Lenders are afforded a measure of protection from liability under the SBA’s rules, which provide that lenders are to be “held harmless” for borrowers’ failure to comply with PPP program criteria and will not be subject to any enforcement action or penalty relating to loan origination or forgiveness of the PPP loan if the lender (1) “acts in good faith relating to the origination or forgiveness of the PPP loan” and (2) “satisfies all other applicable Federal, State, local, and other statutory or regulatory requirements.” But the question remains: What constitutes “good faith”? The rules provide no clear answer, and the scope of this protection has yet to be tested.

Lenders can take several proactive steps to mitigate risk associated with potential government scrutiny of their PPP loans, including consulting with PPP experts to understand PPP-related risks and potential liability; conducting targeted loan reviews of PPP portfolios to ensure that loan files contain all of the appropriate documentation and that the information does not raise red flags for fraud or misrepresentations; conducting independent BSA/AML testing focused on assessing the adequacy of the policies, procedures and controls that were in place when PPP loans were originated; and engaging counsel to interface with government investigators upon receipt of a subpoena or government request for PPP-related records.
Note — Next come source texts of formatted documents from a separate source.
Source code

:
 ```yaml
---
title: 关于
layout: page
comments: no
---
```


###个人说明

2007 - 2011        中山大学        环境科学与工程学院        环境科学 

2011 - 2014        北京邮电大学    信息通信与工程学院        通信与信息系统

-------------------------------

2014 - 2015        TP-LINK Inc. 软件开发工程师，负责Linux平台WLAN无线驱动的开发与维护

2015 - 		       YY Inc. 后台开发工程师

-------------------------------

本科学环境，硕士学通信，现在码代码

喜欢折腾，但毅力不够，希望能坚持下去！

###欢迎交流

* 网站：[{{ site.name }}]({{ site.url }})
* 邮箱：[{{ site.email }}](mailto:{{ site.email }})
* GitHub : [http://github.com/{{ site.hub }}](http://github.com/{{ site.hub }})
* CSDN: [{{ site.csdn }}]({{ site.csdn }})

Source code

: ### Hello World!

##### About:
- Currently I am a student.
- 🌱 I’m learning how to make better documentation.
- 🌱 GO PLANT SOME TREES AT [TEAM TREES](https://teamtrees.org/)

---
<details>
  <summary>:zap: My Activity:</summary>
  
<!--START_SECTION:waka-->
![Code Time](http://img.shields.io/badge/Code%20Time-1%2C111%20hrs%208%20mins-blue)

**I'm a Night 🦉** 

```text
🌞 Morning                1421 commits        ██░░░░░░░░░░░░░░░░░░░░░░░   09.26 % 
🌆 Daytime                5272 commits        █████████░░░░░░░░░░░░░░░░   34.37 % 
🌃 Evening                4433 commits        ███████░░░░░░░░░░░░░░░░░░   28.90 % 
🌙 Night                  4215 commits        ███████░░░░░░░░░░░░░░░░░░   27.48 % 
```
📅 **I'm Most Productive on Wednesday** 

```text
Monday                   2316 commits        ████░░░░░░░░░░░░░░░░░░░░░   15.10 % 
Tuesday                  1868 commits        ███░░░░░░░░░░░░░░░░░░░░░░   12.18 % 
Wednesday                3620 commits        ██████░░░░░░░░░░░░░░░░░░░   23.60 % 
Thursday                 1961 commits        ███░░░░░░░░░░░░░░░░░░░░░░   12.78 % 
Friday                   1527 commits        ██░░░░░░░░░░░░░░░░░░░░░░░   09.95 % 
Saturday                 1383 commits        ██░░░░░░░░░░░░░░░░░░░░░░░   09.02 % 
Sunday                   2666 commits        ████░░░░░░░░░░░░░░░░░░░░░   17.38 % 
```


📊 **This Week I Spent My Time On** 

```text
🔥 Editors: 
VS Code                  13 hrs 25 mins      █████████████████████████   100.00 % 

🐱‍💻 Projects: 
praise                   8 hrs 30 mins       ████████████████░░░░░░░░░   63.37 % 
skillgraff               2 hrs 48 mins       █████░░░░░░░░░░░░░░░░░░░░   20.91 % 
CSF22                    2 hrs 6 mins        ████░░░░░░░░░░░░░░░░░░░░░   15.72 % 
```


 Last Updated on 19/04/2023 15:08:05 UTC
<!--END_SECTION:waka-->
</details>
The DOJ’s recent action against a PPP lender and the alphabet soup of government agencies involved in that and other PPP fraud investigations show that a host of federal and state agencies are ramping up to intensively investigate PPP fraud and misconduct. These include the Pandemic Response Accountability Committee created by the CARES Act, DOJ, Department of Health and Human Services, SBA, Federal Deposit Insurance Corporation, and states’ attorneys general. Given the increased enforcement PPP lenders are likely to face in the months and years ahead, banks and other lenders would be well advised to take proactive steps to ensure their PPP loan portfolios can withstand government scrutiny.